Fang Min^* Department of Biomolecules, Nanjing University, Nanjing, China
^*Correspondence: Fang Min, Department of Biomolecules, Nanjing University, Nanjing, China, Email:

Received: 01-Nov-2022, Manuscript No. BOM-22-18961; Editor assigned: 04-Nov-2022, Pre QC No. BOM-22-18961(PQ); Reviewed: 18-Nov-2022, QC No. BOM-22-18961; Revised: 28-Nov-2022, Manuscript No. BOM-22-18961(R); Published: 05-Dec-2022, DOI: 10.35248/2167-7956.22.11.245

Description

The most prevalent type of head and neck cancer is Head and Neck Squamous Cell Carcinoma (HNSCC) (HNC). The standard course of treatment for HNSCC entails surgical excision either in conjunction with or without chemo radiotherapy. The unique position of head and neck tumors means that trauma from surgical intervention frequently disrupts physiological functions and results in disfigurement which has a significant negative impact on patients with HNSCC's quality of life. According to studies, Reactive Oxygen Species (ROS) at high concentrations induce apoptosis, autophagy, necroptosis and ferroptosis all of which lead to the death of cancer cells. This has led to a lot of interest in various non-invasive Nano therapeutics that could encourage the production of ROS with or without external stimulation, harming biological macromolecules to eradicate cancer cells.

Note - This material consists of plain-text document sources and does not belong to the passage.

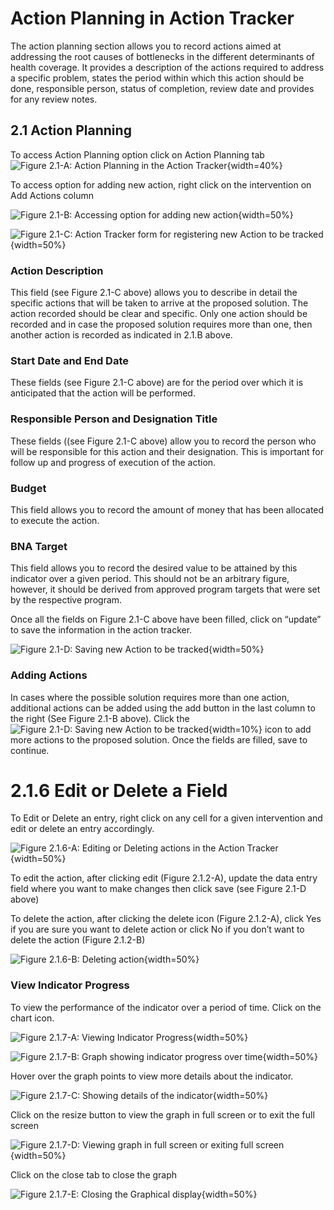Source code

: # Action Planning in Action Tracker

The action planning section allows you to record actions aimed at addressing the root causes of bottlenecks in the different determinants of health coverage. It provides a description of the actions required to address a specific problem, states the period within which this action should be done, responsible person, status of completion, review date and provides for any review notes.

## 2.1 Action Planning

To access Action Planning option click on Action Planning tab
![Figure 2.1-A: Action Planning in the Action Tracker](resources/images/image23.png){width=40%}

To access option for adding new action, right click on the intervention on Add Actions column

![Figure 2.1-B: Accessing option for adding new action](resources/images/image24.png){width=50%}

![Figure 2.1-C: Action Tracker form for registering new Action to be tracked](resources/images/image25.png){width=50%}

### Action Description

This field (see Figure 2.1-C above) allows you to describe in detail the specific actions that will be taken to arrive at the proposed solution. The action recorded should be clear and specific. Only one action should be recorded and in case the proposed solution requires more than one, then another action is recorded as indicated in 2.1.B above.

### Start Date and End Date

These fields  (see Figure 2.1-C above) are for the period over which it is anticipated that the action will be performed.

### Responsible Person and Designation Title

These fields ((see Figure 2.1-C above) allow you to record the person who will be responsible for this action and their designation. This is important for follow up and progress of execution of the action.

### Budget

This field allows you to record the amount of money that has been allocated to execute the action.

### BNA Target

This field allows you to record the desired value to be attained by this indicator over a given period.  This should not be an arbitrary figure, however, it should be derived from approved program targets that were set by the respective program.

Once all the fields on  Figure 2.1-C above  have been filled, click on “update” to save the information in the action tracker.

![Figure 2.1-D: Saving new Action to be tracked](resources/images/image26a.png){width=50%}

### Adding Actions

In cases where the possible solution requires more than one action, additional actions can be added using the add button in the last column to the right (See Figure 2.1-B above). Click the ![Figure 2.1-D: Saving new Action to be tracked](resources/images/image27.png){width=10%} icon to add more actions to the proposed solution. Once the fields are filled, save to continue.

# 2.1.6 Edit or Delete a Field

To Edit or Delete an entry, right click on any cell for a given intervention and edit or delete an entry accordingly.

![Figure 2.1.6-A: Editing or Deleting actions in the Action Tracker](resources/images/image29.png){width=50%}

To edit the action, after clicking edit (Figure 2.1.2-A), update the data entry field where you want to make changes then click save (see Figure 2.1-D above)

To delete the action, after clicking the delete icon (Figure 2.1.2-A), click Yes if  you are sure  you want to delete action or click No if you don’t want to delete the action (Figure 2.1.2-B)

![Figure 2.1.6-B: Deleting action](resources/images/image31.png){width=50%}

### View Indicator Progress

To view the performance of the indicator over a period of time. Click on the chart icon.

![Figure 2.1.7-A: Viewing Indicator Progress](resources/images/image31a.png){width=50%}

![Figure 2.1.7-B: Graph showing indicator progress over time](resources/images/image31b.png){width=50%}

Hover over the graph points to view more details about the indicator.

![Figure 2.1.7-C: Showing details of the indicator](resources/images/image31c.png){width=50%}

Click on the resize button to view the graph in full screen or to exit the full screen

![Figure 2.1.7-D: Viewing graph in full screen or exiting full screen](resources/images/image31d.png){width=50%}

Click on the close tab to close the graph

![Figure 2.1.7-E: Closing the Graphical display](resources/images/image31e.png){width=50%}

High amounts of reactive oxygen species produced by photodynamic therapy, radiation therapy, chemodynamic therapy and equivalent synergistic modalities could stop the progression of head and neck Squamous Cell Carcinoma (SCC). Additionally some ROS-sensitive Nano systems for drug release may enhance the intended therapeutic effect Head and Neck Cancer (HNC) affects a number of organs in intricate anatomical sites, including the paranasal sinuses, lips, oral cavity, salivary glands, nasopharynx, oropharynx, hypopharynx, oesophagus and larynx which play intricate and important roles in physiological functions like speaking swallowing and breathing. Squamous cell carcinoma of the head and neck is the most prevalent kind of HNC. Surgery, radiation, chemotherapy, immunotherapy and targeted therapy are currently used to treat HNSCC. Over the past three decades the 5-year overall survival of HNSCC patients has increased however this improvement may be partially attributable to the emergence of HPV-associated HNSCC rather than advancements in treatment methods and approaches.

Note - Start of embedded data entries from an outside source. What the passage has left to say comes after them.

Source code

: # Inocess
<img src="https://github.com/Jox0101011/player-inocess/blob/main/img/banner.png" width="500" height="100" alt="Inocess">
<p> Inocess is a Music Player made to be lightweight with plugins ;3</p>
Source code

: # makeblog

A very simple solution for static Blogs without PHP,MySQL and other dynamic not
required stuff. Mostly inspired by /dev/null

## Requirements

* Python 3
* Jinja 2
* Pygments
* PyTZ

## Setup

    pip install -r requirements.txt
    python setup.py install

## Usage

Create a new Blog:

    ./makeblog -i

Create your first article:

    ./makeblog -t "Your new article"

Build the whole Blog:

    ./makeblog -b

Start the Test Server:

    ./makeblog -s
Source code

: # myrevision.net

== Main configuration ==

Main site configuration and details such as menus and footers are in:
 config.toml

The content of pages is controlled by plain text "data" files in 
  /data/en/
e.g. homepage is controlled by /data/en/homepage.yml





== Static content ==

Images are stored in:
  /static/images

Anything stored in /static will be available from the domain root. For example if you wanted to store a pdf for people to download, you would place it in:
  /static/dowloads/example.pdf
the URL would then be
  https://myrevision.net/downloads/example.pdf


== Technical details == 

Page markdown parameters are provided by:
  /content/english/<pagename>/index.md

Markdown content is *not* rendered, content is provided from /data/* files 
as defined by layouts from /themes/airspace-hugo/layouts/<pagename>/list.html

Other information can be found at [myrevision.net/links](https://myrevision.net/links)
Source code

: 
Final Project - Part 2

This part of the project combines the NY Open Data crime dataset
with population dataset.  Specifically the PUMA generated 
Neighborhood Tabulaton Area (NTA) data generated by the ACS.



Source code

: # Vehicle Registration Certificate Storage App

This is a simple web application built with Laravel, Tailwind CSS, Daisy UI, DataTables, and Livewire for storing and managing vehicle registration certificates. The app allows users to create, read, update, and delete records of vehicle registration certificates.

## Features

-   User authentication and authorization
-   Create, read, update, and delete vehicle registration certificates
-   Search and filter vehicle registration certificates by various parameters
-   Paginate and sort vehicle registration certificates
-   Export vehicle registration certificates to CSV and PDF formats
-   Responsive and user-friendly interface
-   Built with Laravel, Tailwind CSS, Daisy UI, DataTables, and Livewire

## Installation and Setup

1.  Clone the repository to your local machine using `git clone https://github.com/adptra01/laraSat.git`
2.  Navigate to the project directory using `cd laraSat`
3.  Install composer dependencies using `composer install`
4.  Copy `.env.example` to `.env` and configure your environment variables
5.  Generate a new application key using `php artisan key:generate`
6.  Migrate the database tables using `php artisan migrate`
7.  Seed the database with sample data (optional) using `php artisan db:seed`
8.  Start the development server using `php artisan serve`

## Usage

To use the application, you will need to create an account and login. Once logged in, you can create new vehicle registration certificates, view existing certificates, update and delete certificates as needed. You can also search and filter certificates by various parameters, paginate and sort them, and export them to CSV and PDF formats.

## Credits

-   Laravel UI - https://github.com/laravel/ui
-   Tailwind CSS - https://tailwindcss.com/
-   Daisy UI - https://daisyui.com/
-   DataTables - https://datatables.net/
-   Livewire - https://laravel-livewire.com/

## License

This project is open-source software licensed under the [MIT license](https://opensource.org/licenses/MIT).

On the one hand because newly diagnosed HNSCC patients are typically at an advanced stage, they are at a higher risk of metastasis and recurrence. However the effectiveness of chemotherapy and radiation therapy for HNSCC is constrained by intrinsic or acquired therapeutic resistance. A generic term for highly bioactive compounds that result from the incomplete reduction of oxygen is Reactive Oxygen Species (ROS). Exogenous ROS are linked to exposure to Ionising Radiation (IR), chemotherapeutic agents and environmental insults while endogenous ROS are primarily produced by the mitochondrial respiratory chain, nicotinamide adenine dinucleotide phosphate oxidases peroxisomes and endoplasmic reticulum. Numerous physiological processes, including cell growth, differentiation, development and death depend on ROS. While unusually enhanced ROS may act in a pro-tumorigenic manner further elevated ROS may destroy different bio macromolecules, such as nucleic acids, proteins and lipids leading to the death of cancer cells.

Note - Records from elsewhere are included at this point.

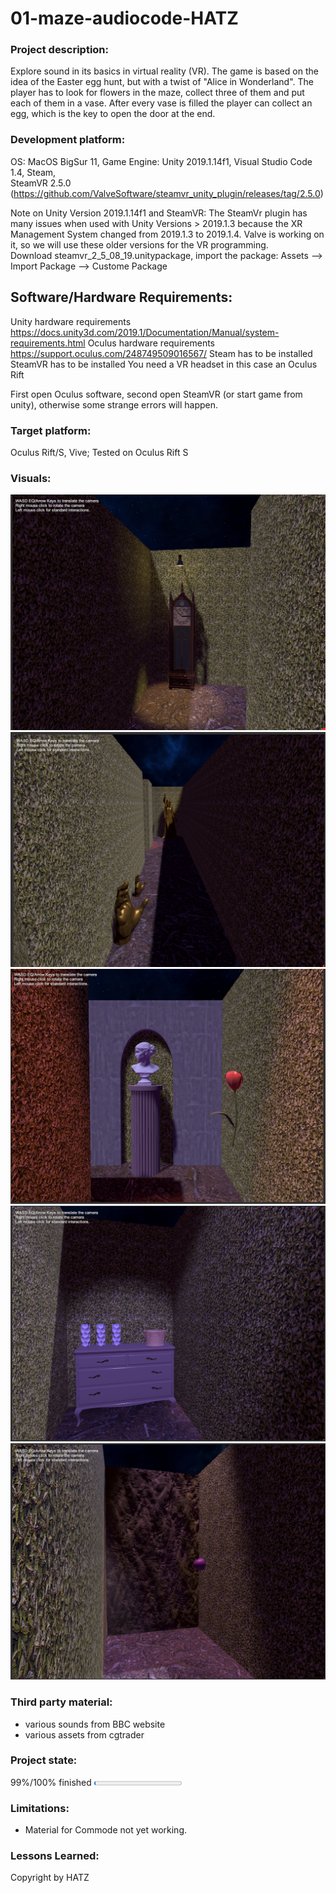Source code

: # 01-maze-audiocode-HATZ

### Project description: 
Explore sound in its basics in virtual reality (VR).
The game is based on the idea of the Easter egg hunt, but with a twist of "Alice in Wonderland". The player has to look for flowers in the maze, collect three of them and put each of them in a vase. After every vase is filled the player can collect an egg, which is the key to open the door at the end.

### Development platform: 
OS: MacOS BigSur 11, Game Engine: Unity 2019.1.14f1, Visual Studio Code 1.4, Steam,  
SteamVR 2.5.0 (https://github.com/ValveSoftware/steamvr_unity_plugin/releases/tag/2.5.0)

Note on Unity Version 2019.1.14f1 and SteamVR: The SteamVr plugin has many issues when used with Unity Versions > 2019.1.3 because the XR Management System changed from 2019.1.3 to 2019.1.4. Valve is working on it, so we will use these older versions for the VR programming.  
Download steamvr_2_5_08_19.unitypackage, import the package: Assets --> Import Package --> Custome Package

## Software/Hardware Requirements: 
Unity hardware requirements https://docs.unity3d.com/2019.1/Documentation/Manual/system-requirements.html 
Oculus hardware requirements https://support.oculus.com/248749509016567/
Steam has to be installed
SteamVR has to be installed
You need a VR headset in this case an Oculus Rift

First open Oculus software, second open SteamVR (or start game from unity), otherwise some strange errors will happen. 


### Target platform: 
Oculus Rift/S, Vive; 
Tested on Oculus Rift S

### Visuals: 
![ScreenShot](https://github.com/4ahmnm2021-G3-G4/01-maze-audiocode-HATZ01/blob/main/Screenshots/Bildschirmfoto%202021-06-21%20um%2008.52.03.png)
![ScreenShot](https://github.com/4ahmnm2021-G3-G4/01-maze-audiocode-HATZ01/blob/main/Screenshots/Bildschirmfoto%202021-06-21%20um%2008.52.25.png)
![ScreenShot](https://github.com/4ahmnm2021-G3-G4/01-maze-audiocode-HATZ01/blob/main/Screenshots/Bildschirmfoto%202021-06-21%20um%2008.52.48.png)
![ScreenShot](https://github.com/4ahmnm2021-G3-G4/01-maze-audiocode-HATZ01/blob/main/Screenshots/Bildschirmfoto%202021-06-21%20um%2008.53.09.png)
![ScreenShot](https://github.com/4ahmnm2021-G3-G4/01-maze-audiocode-HATZ01/blob/main/Screenshots/Bildschirmfoto%202021-06-21%20um%2008.53.40.png)

### Third party material: 
- various sounds from BBC website
- various assets from cgtrader

### Project state: 
99%/100% finished
<progress max="100" value="2"></progress>

### Limitations: 
- Material for Commode not yet working.

### Lessons Learned: 

Copyright by HATZ
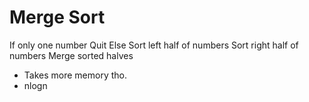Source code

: # Merge Sort

If only one number
    Quit
Else
    Sort left half of numbers
    Sort right half of numbers
    Merge sorted halves

* Takes more memory tho.
* nlogn

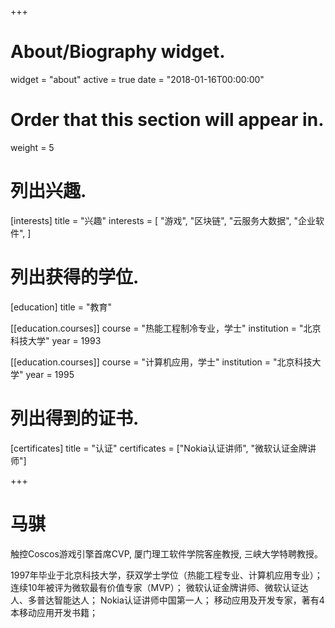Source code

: +++
# About/Biography widget.
widget = "about"
active = true
date = "2018-01-16T00:00:00"

# Order that this section will appear in.
weight = 5

# 列出兴趣.
[interests]
  title = "兴趣"
  interests = [
    "游戏",
    "区块链",
    "云服务大数据",
    "企业软件",
  ]

# 列出获得的学位.
[education]
  title = "教育"

[[education.courses]]
  course = "热能工程制冷专业，学士"
  institution = "北京科技大学"
  year = 1993

[[education.courses]]
  course = "计算机应用，学士"
  institution = "北京科技大学"
  year = 1995

# 列出得到的证书.
[certificates]
  title = "认证"
  certificates = ["Nokia认证讲师",
  "微软认证金牌讲师"]
 
+++

# 马骐

触控Coscos游戏引擎首席CVP,  厦门理工软件学院客座教授, 三峡大学特聘教授。

1997年毕业于北京科技大学，获双学士学位（热能工程专业、计算机应用专业）；
连续10年被评为微软最有价值专家（MVP）；
微软认证金牌讲师、微软认证达人、多普达智能达人；
Nokia认证讲师中国第一人；
移动应用及开发专家，著有4本移动应用开发书籍；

As a result, numerous studies have been exploring various ways to increase intracellular ROS levels in order to abort cancer cells. Numerous studies have identified the dual functions of ROS in recent years which are evident in both the oxidative stress induced cellular damage that occurs during the development of cancer and the ROS-dependent malignant transformation. Physiological amounts of ROS are essential for several chemical reactions and biological processes and may serve as secondary messengers to aid in cellular signaling. On the other hand ectopic ROS levels in the early stages might cause tumor genesis and promote tumor growth. Exogenous and endogenous ROS that are upregulated may cause DNA alterations that inactivate tumor suppressor genes or activate oncogenes which would aid in the development of cancer. Additionally, evidence suggests that carcinogenesis. Additionally with the alternative modality offers a silver lining for individuals who have undergone surgery or RT alone but failed it or simply cannot handle it. Various strategies for the treatment of HNSCC have been developed to date as a result of the interaction between nanotechnology and ROS overexpression, and these strategies have been discussed in this article. Even if positive results have been achieved, there are still a number of problems that need to be resolved.